Per un istante, senza tempo, la tua vita diventa un fotogramma sbiadito, mentre tutto intorno a te, apparentemente si muove, e ha i colori, gli odori, i sapori, i rumori di sempre.
Il tuo confine immobile, immutato non si piega, neppure difronte a un torrente di lacrime.
Cerchi di starci dentro, di comprendere la morsa che attanaglia lo stomaco e fa sanguinare il tuo cuore, ma il peso di un’indecifrabile “switch” ti schiaccia.
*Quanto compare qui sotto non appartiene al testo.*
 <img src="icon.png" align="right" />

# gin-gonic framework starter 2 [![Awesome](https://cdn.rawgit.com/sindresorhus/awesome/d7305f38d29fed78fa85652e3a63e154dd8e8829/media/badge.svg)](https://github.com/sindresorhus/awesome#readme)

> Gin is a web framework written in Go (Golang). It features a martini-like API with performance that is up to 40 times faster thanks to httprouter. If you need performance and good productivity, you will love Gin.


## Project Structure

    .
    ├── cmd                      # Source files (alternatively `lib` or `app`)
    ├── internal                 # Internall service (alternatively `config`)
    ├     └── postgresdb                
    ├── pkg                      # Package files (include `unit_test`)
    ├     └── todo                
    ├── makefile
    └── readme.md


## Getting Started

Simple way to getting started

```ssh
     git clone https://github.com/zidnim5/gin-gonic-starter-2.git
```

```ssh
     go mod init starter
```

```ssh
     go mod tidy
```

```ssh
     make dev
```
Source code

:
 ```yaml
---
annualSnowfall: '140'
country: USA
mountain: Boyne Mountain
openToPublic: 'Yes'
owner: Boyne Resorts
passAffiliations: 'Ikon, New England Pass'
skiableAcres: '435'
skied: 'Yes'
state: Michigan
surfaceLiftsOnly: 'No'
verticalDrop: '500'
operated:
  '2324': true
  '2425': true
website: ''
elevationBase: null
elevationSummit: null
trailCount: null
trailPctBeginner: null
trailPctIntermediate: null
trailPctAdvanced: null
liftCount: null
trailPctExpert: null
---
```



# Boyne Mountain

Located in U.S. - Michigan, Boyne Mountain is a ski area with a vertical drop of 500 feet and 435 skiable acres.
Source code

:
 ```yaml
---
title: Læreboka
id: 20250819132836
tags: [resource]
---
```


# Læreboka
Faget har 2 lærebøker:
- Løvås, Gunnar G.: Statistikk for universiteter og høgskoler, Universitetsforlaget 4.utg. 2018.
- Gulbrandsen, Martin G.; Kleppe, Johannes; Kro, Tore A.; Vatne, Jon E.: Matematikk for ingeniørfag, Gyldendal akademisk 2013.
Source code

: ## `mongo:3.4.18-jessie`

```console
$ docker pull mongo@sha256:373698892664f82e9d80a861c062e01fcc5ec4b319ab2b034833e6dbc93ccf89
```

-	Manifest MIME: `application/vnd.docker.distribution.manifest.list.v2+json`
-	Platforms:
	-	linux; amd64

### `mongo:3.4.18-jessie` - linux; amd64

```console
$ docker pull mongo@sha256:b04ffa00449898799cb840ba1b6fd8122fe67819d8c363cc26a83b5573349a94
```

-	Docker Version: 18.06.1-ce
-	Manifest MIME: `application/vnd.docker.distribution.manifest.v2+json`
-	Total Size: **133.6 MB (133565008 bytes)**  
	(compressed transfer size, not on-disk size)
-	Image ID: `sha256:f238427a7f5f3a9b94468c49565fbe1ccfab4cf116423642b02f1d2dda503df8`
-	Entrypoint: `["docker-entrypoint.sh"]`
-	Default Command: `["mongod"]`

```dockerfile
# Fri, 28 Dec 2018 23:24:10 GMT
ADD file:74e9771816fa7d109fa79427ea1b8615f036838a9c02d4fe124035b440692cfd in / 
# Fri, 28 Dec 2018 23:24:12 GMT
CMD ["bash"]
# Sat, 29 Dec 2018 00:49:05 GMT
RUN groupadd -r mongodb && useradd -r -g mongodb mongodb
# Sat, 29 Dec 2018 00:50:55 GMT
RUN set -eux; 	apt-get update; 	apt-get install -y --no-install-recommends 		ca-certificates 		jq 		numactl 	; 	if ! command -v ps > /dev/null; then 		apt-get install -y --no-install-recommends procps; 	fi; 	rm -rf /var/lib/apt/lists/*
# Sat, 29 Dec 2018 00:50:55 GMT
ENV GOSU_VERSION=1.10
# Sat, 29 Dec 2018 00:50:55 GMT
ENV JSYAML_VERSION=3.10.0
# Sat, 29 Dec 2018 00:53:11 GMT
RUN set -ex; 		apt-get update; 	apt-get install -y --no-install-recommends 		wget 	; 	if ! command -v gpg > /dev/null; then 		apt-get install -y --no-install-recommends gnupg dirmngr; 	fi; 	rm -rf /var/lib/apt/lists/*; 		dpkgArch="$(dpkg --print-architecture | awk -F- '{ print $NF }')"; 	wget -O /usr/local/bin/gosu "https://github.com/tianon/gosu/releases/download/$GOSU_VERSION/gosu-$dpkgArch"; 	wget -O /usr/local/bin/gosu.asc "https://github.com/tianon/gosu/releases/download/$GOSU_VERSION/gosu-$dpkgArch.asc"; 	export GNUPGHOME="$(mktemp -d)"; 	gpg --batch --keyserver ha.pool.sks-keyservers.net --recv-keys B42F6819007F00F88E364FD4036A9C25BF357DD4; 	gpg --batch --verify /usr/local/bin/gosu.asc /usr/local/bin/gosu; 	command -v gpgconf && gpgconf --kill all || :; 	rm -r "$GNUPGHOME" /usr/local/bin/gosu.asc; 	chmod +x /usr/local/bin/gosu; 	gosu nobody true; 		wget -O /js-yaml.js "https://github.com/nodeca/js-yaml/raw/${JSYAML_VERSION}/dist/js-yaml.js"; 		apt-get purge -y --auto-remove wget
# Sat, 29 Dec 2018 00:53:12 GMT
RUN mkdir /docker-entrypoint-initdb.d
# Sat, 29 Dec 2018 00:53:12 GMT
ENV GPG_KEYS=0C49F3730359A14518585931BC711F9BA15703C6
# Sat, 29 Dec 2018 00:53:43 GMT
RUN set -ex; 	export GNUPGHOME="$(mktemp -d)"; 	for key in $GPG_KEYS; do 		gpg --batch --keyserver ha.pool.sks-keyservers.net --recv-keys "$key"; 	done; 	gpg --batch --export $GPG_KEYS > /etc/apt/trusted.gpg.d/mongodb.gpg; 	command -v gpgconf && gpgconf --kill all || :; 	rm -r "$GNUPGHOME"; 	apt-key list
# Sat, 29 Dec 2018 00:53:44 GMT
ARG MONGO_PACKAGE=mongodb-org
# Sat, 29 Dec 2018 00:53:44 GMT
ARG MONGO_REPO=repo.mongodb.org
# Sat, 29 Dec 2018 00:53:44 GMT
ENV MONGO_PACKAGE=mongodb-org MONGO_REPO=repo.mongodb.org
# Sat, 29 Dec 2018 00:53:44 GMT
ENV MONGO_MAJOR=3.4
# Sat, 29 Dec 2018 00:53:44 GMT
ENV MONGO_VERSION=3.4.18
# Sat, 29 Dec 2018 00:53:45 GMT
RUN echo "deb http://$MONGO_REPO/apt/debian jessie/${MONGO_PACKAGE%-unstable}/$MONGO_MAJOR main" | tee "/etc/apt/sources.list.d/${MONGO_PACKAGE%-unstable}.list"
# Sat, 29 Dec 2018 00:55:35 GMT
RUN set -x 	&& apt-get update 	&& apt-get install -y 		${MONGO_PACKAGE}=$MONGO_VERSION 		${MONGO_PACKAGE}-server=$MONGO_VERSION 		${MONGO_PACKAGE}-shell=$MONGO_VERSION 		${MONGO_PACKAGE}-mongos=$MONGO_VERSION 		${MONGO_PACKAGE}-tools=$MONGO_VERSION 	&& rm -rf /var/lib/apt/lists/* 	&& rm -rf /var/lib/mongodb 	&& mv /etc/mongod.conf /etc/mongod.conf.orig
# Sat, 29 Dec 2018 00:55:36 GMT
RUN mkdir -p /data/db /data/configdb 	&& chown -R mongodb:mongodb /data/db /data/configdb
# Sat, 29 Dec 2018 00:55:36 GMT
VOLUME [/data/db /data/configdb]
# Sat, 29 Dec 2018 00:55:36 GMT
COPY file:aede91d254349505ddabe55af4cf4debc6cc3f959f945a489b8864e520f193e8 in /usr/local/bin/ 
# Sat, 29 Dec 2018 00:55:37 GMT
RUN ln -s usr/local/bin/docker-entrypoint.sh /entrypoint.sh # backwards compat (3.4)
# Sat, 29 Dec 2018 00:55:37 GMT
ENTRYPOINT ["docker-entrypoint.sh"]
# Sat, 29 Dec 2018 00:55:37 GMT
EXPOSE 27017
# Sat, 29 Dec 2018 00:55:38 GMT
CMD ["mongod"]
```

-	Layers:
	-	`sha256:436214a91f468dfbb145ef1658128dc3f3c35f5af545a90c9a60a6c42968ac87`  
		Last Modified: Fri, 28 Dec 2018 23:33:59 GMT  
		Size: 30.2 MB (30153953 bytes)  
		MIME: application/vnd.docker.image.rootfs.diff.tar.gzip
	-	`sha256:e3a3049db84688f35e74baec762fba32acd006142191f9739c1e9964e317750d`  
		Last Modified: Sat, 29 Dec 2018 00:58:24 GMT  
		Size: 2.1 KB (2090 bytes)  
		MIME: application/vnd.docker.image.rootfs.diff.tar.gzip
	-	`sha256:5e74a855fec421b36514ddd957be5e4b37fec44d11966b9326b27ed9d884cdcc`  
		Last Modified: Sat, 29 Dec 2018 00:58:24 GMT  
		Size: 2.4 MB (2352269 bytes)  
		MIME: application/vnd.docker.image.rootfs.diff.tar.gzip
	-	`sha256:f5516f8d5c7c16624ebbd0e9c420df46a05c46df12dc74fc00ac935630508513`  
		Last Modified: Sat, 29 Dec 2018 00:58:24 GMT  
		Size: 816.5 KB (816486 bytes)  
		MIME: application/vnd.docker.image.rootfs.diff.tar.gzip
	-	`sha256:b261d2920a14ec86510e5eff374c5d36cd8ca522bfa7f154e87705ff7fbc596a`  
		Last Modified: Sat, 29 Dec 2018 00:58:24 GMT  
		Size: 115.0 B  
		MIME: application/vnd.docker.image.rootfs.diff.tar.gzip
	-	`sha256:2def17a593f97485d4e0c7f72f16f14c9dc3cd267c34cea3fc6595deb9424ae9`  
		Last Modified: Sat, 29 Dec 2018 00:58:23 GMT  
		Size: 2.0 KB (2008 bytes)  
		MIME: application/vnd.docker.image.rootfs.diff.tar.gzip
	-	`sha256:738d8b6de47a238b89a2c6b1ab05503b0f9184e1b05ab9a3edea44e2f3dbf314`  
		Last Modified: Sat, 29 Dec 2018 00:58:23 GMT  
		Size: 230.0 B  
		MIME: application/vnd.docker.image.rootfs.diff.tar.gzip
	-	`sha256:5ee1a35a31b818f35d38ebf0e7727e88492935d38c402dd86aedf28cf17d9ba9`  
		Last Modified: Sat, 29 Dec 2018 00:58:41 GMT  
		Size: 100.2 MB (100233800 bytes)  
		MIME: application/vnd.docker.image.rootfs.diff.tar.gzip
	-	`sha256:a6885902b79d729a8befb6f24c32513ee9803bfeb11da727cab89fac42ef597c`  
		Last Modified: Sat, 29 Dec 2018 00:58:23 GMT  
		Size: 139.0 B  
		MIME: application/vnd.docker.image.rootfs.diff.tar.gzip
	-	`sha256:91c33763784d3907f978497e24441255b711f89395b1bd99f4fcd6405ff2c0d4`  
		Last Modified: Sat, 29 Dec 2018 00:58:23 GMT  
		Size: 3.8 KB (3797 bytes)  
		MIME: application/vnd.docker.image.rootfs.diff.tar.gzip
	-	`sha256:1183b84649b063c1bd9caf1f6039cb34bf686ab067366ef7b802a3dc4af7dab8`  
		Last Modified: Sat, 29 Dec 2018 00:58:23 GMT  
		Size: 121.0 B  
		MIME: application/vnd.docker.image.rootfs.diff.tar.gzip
E allora ti soffermi su quei pochi indizi che la tua mente egoica e ripetitiva conosce, ma sai che se davvero vuoi capire devi scendere negli abissi dell’anima per dare luce alle risposte, anche a quelle emozioni velate da indifferenza e solitudine che avverti.
Chiudere gli occhi, e sognare un stuolo di Arcangeli che ti prendono per mano, e ti accompagnano al centro dell’IO SONO che tutto ama, conosce, sa…
Il fulcro dell’energia creatrice che abbraccia il bambino che sta piangendo, lo rassicura, asciuga le lacrime del cuore, lo infonde d’amore, e gli mostra il cammino della forza e del coraggio.
“Non voltarti indietro, va sempre avanti, la luce guiderà i tuoi passi. Ciò che credi di vedere, udire, sentire, sono ombre create da una mente superficiale. Lascia scorrere le immagini sbiadite, e soffermati su quell’unica immagine che proietta il tuo cuore. Ora va, e vivi nella verità”.